There are two new overloads of the Html.Hidden helper that encode binary values as base-64-encoded strings:

public static string Hidden(this HtmlHelper htmlHelper, string name, Binary value); 
public static string Hidden(this HtmlHelper htmlHelper, string name, byte[] value);
6. Support for DataAnnotations Attributes:

Using the RangeAttribute, RequiredAttribute, StringLengthAttribute, and RegexAttribute validation attributes (defined in the System.ComponentModel.DataAnnotations namespace) when we bind to a model in order to provide input validation.

using System.ComponentModel.DataAnnotations;
namespace MvcTmpHlprs
{
	[MetadataType(typeof(ProductMD))]
	public partial class Product 
	{
    	public class ProductMD
    	{
        	public object SellStartDate { get; set; }
        	[UIHint("rbDate")]
        	public object SellEndDate { get; set; }
        	[DataType(DataType.Date)]
        	public object DiscontinuedDate { get; set; }
        	[ScaffoldColumn(false)]
        	public object ModifiedDate { get; set; }
        	[ScaffoldColumn(false)]
        	public object rowguid { get; set; }
        	[ScaffoldColumn(false)]
        	public object ThumbnailPhotoFileName { get; set; }
    	}
	}
}
7. Model-Validator Providers:

The model-validation provider class represents an abstraction that provides validation logic for the model.

ASP.NET MVC includes a default provider based on validation attributes that are included in the System.ComponentModel.DataAnnotations namespace.

8. Client-Side Validation:

The model-validator provider class exposes validation metadata to the browser in the form of JSON-serialized data that can be consumed by a client-side validation library.

ASP.NET MVC 2 includes a client validation library and adapter that supports the DataAnnotations namespace validation attributes noted earlier.

9. New RequireHttpsAttribute Action Filter:

ASP.NET MVC 2 includes a new RequireHttpsAttribute class that can be applied to action methods and controllers.

By default, the filter redirects a non-SSL (HTTP) request to the SSL-enabled (HTTPS) equivalent.

10. Overriding the HTTP Method Verb:

When we build a Website by using the REST architectural style, HTTP verbs are used to determine which action to perform for a resource.

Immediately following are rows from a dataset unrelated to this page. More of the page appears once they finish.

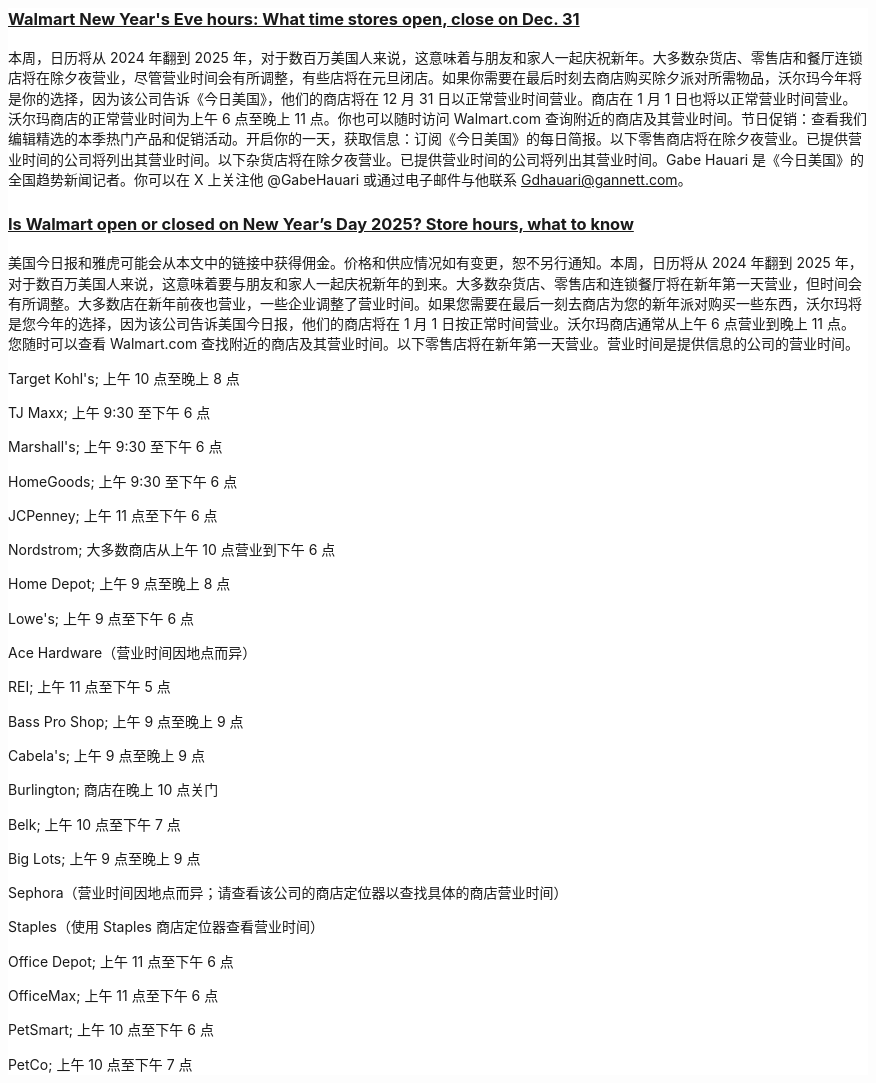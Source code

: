 ### [Walmart New Year's Eve hours: What time stores open, close on Dec. 31](https://www.usatoday.com/story/money/shopping/2024/12/31/walmart-hours-new-years-eve-2024/77320629007/)

本周，日历将从 2024 年翻到 2025 年，对于数百万美国人来说，这意味着与朋友和家人一起庆祝新年。大多数杂货店、零售店和餐厅连锁店将在除夕夜营业，尽管营业时间会有所调整，有些店将在元旦闭店。如果你需要在最后时刻去商店购买除夕派对所需物品，沃尔玛今年将是你的选择，因为该公司告诉《今日美国》，他们的商店将在 12 月 31 日以正常营业时间营业。商店在 1 月 1 日也将以正常营业时间营业。沃尔玛商店的正常营业时间为上午 6 点至晚上 11 点。你也可以随时访问 Walmart.com 查询附近的商店及其营业时间。节日促销：查看我们编辑精选的本季热门产品和促销活动。开启你的一天，获取信息：订阅《今日美国》的每日简报。以下零售商店将在除夕夜营业。已提供营业时间的公司将列出其营业时间。以下杂货店将在除夕夜营业。已提供营业时间的公司将列出其营业时间。Gabe Hauari 是《今日美国》的全国趋势新闻记者。你可以在 X 上关注他 @GabeHauari 或通过电子邮件与他联系 Gdhauari@gannett.com。

### [Is Walmart open or closed on New Year’s Day 2025? Store hours, what to know](https://www.yahoo.com/lifestyle/walmart-open-closed-day-2025-050135080.html)

美国今日报和雅虎可能会从本文中的链接中获得佣金。价格和供应情况如有变更，恕不另行通知。本周，日历将从 2024 年翻到 2025 年，对于数百万美国人来说，这意味着要与朋友和家人一起庆祝新年的到来。大多数杂货店、零售店和连锁餐厅将在新年第一天营业，但时间会有所调整。大多数店在新年前夜也营业，一些企业调整了营业时间。如果您需要在最后一刻去商店为您的新年派对购买一些东西，沃尔玛将是您今年的选择，因为该公司告诉美国今日报，他们的商店将在 1 月 1 日按正常时间营业。沃尔玛商店通常从上午 6 点营业到晚上 11 点。您随时可以查看 Walmart.com 查找附近的商店及其营业时间。以下零售店将在新年第一天营业。营业时间是提供信息的公司的营业时间。

Target Kohl's; 上午 10 点至晚上 8 点

TJ Maxx; 上午 9:30 至下午 6 点

Marshall's; 上午 9:30 至下午 6 点

HomeGoods; 上午 9:30 至下午 6 点

JCPenney; 上午 11 点至下午 6 点

Nordstrom; 大多数商店从上午 10 点营业到下午 6 点

Home Depot; 上午 9 点至晚上 8 点

Lowe's; 上午 9 点至下午 6 点

Ace Hardware（营业时间因地点而异）

REI; 上午 11 点至下午 5 点

Bass Pro Shop; 上午 9 点至晚上 9 点

Cabela's; 上午 9 点至晚上 9 点

Burlington; 商店在晚上 10 点关门

Belk; 上午 10 点至下午 7 点

Big Lots; 上午 9 点至晚上 9 点

Sephora（营业时间因地点而异；请查看该公司的商店定位器以查找具体的商店营业时间）

Staples（使用 Staples 商店定位器查看营业时间）

Office Depot; 上午 11 点至下午 6 点

OfficeMax; 上午 11 点至下午 6 点

PetSmart; 上午 10 点至下午 6 点

PetCo; 上午 10 点至下午 7 点
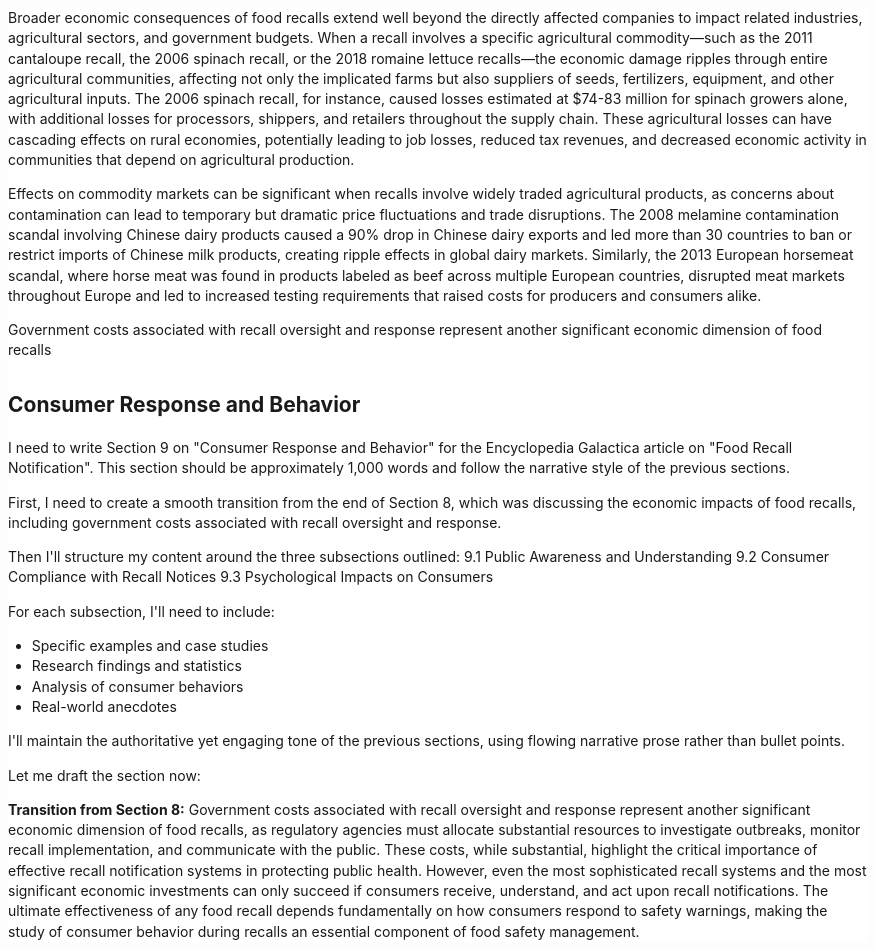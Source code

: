 Broader economic consequences of food recalls extend well beyond the directly affected companies to impact related industries, agricultural sectors, and government budgets. When a recall involves a specific agricultural commodity—such as the 2011 cantaloupe recall, the 2006 spinach recall, or the 2018 romaine lettuce recalls—the economic damage ripples through entire agricultural communities, affecting not only the implicated farms but also suppliers of seeds, fertilizers, equipment, and other agricultural inputs. The 2006 spinach recall, for instance, caused losses estimated at $74-83 million for spinach growers alone, with additional losses for processors, shippers, and retailers throughout the supply chain. These agricultural losses can have cascading effects on rural economies, potentially leading to job losses, reduced tax revenues, and decreased economic activity in communities that depend on agricultural production.

Effects on commodity markets can be significant when recalls involve widely traded agricultural products, as concerns about contamination can lead to temporary but dramatic price fluctuations and trade disruptions. The 2008 melamine contamination scandal involving Chinese dairy products caused a 90% drop in Chinese dairy exports and led more than 30 countries to ban or restrict imports of Chinese milk products, creating ripple effects in global dairy markets. Similarly, the 2013 European horsemeat scandal, where horse meat was found in products labeled as beef across multiple European countries, disrupted meat markets throughout Europe and led to increased testing requirements that raised costs for producers and consumers alike.

Government costs associated with recall oversight and response represent another significant economic dimension of food recalls

## Consumer Response and Behavior

<think>I need to write Section 9 on "Consumer Response and Behavior" for the Encyclopedia Galactica article on "Food Recall Notification". This section should be approximately 1,000 words and follow the narrative style of the previous sections.

First, I need to create a smooth transition from the end of Section 8, which was discussing the economic impacts of food recalls, including government costs associated with recall oversight and response.

Then I'll structure my content around the three subsections outlined:
9.1 Public Awareness and Understanding
9.2 Consumer Compliance with Recall Notices
9.3 Psychological Impacts on Consumers

For each subsection, I'll need to include:
- Specific examples and case studies
- Research findings and statistics
- Analysis of consumer behaviors
- Real-world anecdotes

I'll maintain the authoritative yet engaging tone of the previous sections, using flowing narrative prose rather than bullet points.

Let me draft the section now:

**Transition from Section 8:**
Government costs associated with recall oversight and response represent another significant economic dimension of food recalls, as regulatory agencies must allocate substantial resources to investigate outbreaks, monitor recall implementation, and communicate with the public. These costs, while substantial, highlight the critical importance of effective recall notification systems in protecting public health. However, even the most sophisticated recall systems and the most significant economic investments can only succeed if consumers receive, understand, and act upon recall notifications. The ultimate effectiveness of any food recall depends fundamentally on how consumers respond to safety warnings, making the study of consumer behavior during recalls an essential component of food safety management.
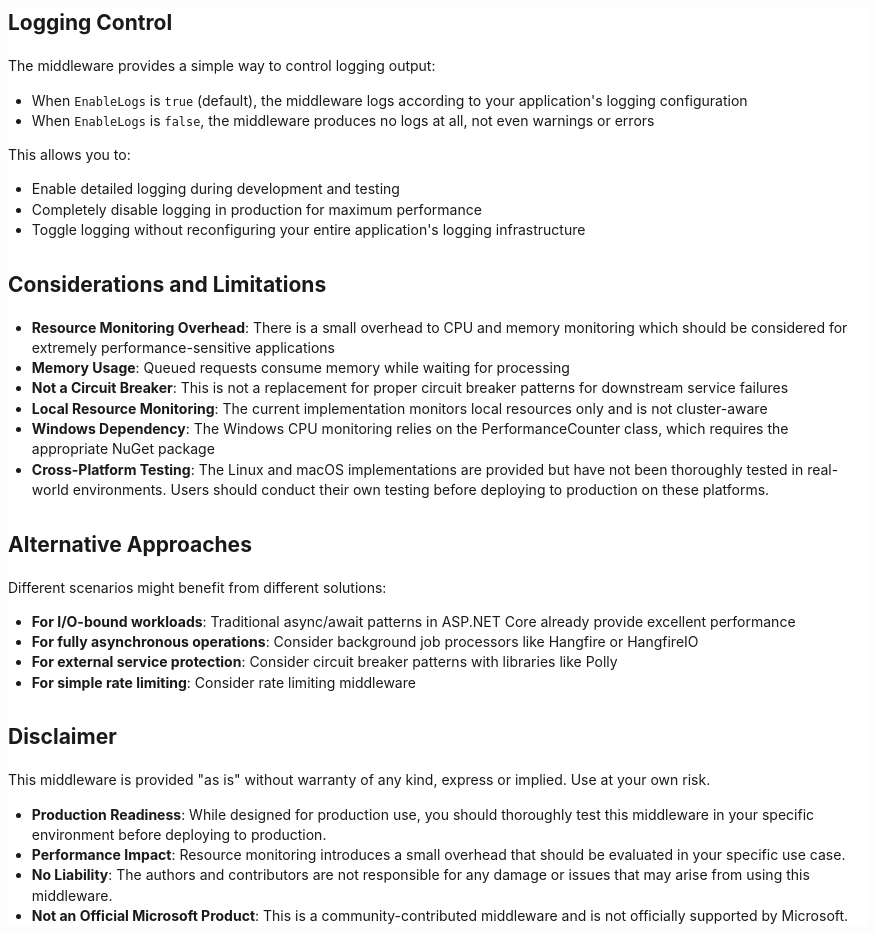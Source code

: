 ## Logging Control

The middleware provides a simple way to control logging output:

- When `EnableLogs` is `true` (default), the middleware logs according to your application's logging configuration
- When `EnableLogs` is `false`, the middleware produces no logs at all, not even warnings or errors

This allows you to:
- Enable detailed logging during development and testing
- Completely disable logging in production for maximum performance
- Toggle logging without reconfiguring your entire application's logging infrastructure

## Considerations and Limitations

- **Resource Monitoring Overhead**: There is a small overhead to CPU and memory monitoring which should be considered for extremely performance-sensitive applications
- **Memory Usage**: Queued requests consume memory while waiting for processing
- **Not a Circuit Breaker**: This is not a replacement for proper circuit breaker patterns for downstream service failures
- **Local Resource Monitoring**: The current implementation monitors local resources only and is not cluster-aware
- **Windows Dependency**: The Windows CPU monitoring relies on the PerformanceCounter class, which requires the appropriate NuGet package
- **Cross-Platform Testing**: The Linux and macOS implementations are provided but have not been thoroughly tested in real-world environments. Users should conduct their own testing before deploying to production on these platforms.

## Alternative Approaches

Different scenarios might benefit from different solutions:

- **For I/O-bound workloads**: Traditional async/await patterns in ASP.NET Core already provide excellent performance
- **For fully asynchronous operations**: Consider background job processors like Hangfire or HangfireIO
- **For external service protection**: Consider circuit breaker patterns with libraries like Polly
- **For simple rate limiting**: Consider rate limiting middleware

## Disclaimer

This middleware is provided "as is" without warranty of any kind, express or implied. Use at your own risk.

- **Production Readiness**: While designed for production use, you should thoroughly test this middleware in your specific environment before deploying to production.
- **Performance Impact**: Resource monitoring introduces a small overhead that should be evaluated in your specific use case.
- **No Liability**: The authors and contributors are not responsible for any damage or issues that may arise from using this middleware.
- **Not an Official Microsoft Product**: This is a community-contributed middleware and is not officially supported by Microsoft.
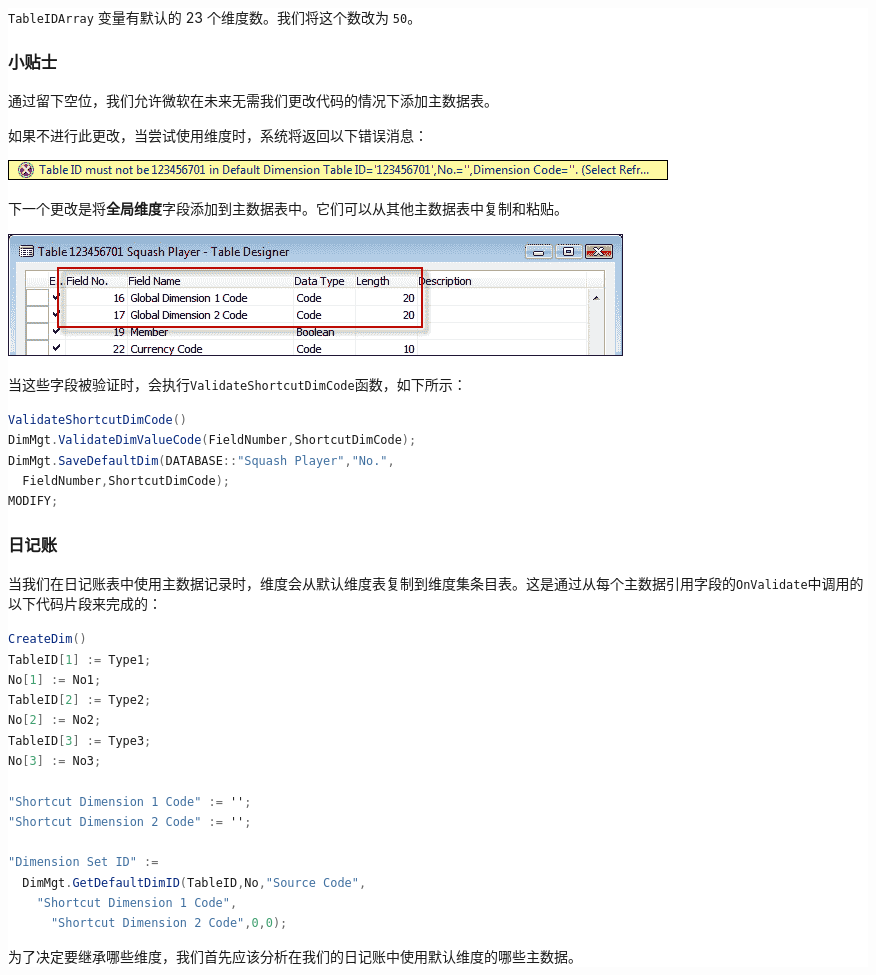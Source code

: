 `TableIDArray` 变量有默认的 23 个维度数。我们将这个数改为 `50`。

### 小贴士

通过留下空位，我们允许微软在未来无需我们更改代码的情况下添加主数据表。

如果不进行此更改，当尝试使用维度时，系统将返回以下错误消息：

![主数据](img/0365EN_02_37.jpg)

下一个更改是将**全局维度**字段添加到主数据表中。它们可以从其他主数据表中复制和粘贴。

![主数据](img/0365EN_02_38.jpg)

当这些字段被验证时，会执行`ValidateShortcutDimCode`函数，如下所示：

```cs
ValidateShortcutDimCode()
DimMgt.ValidateDimValueCode(FieldNumber,ShortcutDimCode);
DimMgt.SaveDefaultDim(DATABASE::"Squash Player","No.",
  FieldNumber,ShortcutDimCode);
MODIFY;
```

### 日记账

当我们在日记账表中使用主数据记录时，维度会从默认维度表复制到维度集条目表。这是通过从每个主数据引用字段的`OnValidate`中调用的以下代码片段来完成的：

```cs
CreateDim()
TableID[1] := Type1;
No[1] := No1;
TableID[2] := Type2;
No[2] := No2;
TableID[3] := Type3;
No[3] := No3;

"Shortcut Dimension 1 Code" := '';
"Shortcut Dimension 2 Code" := '';

"Dimension Set ID" :=
  DimMgt.GetDefaultDimID(TableID,No,"Source Code",
    "Shortcut Dimension 1 Code",
      "Shortcut Dimension 2 Code",0,0);
```

为了决定要继承哪些维度，我们首先应该分析在我们的日记账中使用默认维度的哪些主数据。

REST requires that applications support the full range of common HTTP verbs, including GET, PUT, POST, and DELETE.

ASP.NET MVC 2 includes new attributes that we can apply to action methods and that feature compact syntax.

These attributes enable ASP.NET MVC to select an action method based on the HTTP verb.

For example, a POST request will call the first action method and a PUT request will call the second action method.

[HttpPost]
 public ActionResult Edit(int id)
 
[HttpPut]
 public ActionResult Edit(int id, Tag tag)

In earlier versions of ASP.NET MVC, these action methods required more verbose syntax, as shown in the following Example:

    	[AcceptVerbs(HttpVerbs.Post)] 
    	public ActionResult Edit(int id) 
 
    	[AcceptVerbs(HttpVerbs.Put)] 
    	public ActionResult Edit(int id, Tag tag) 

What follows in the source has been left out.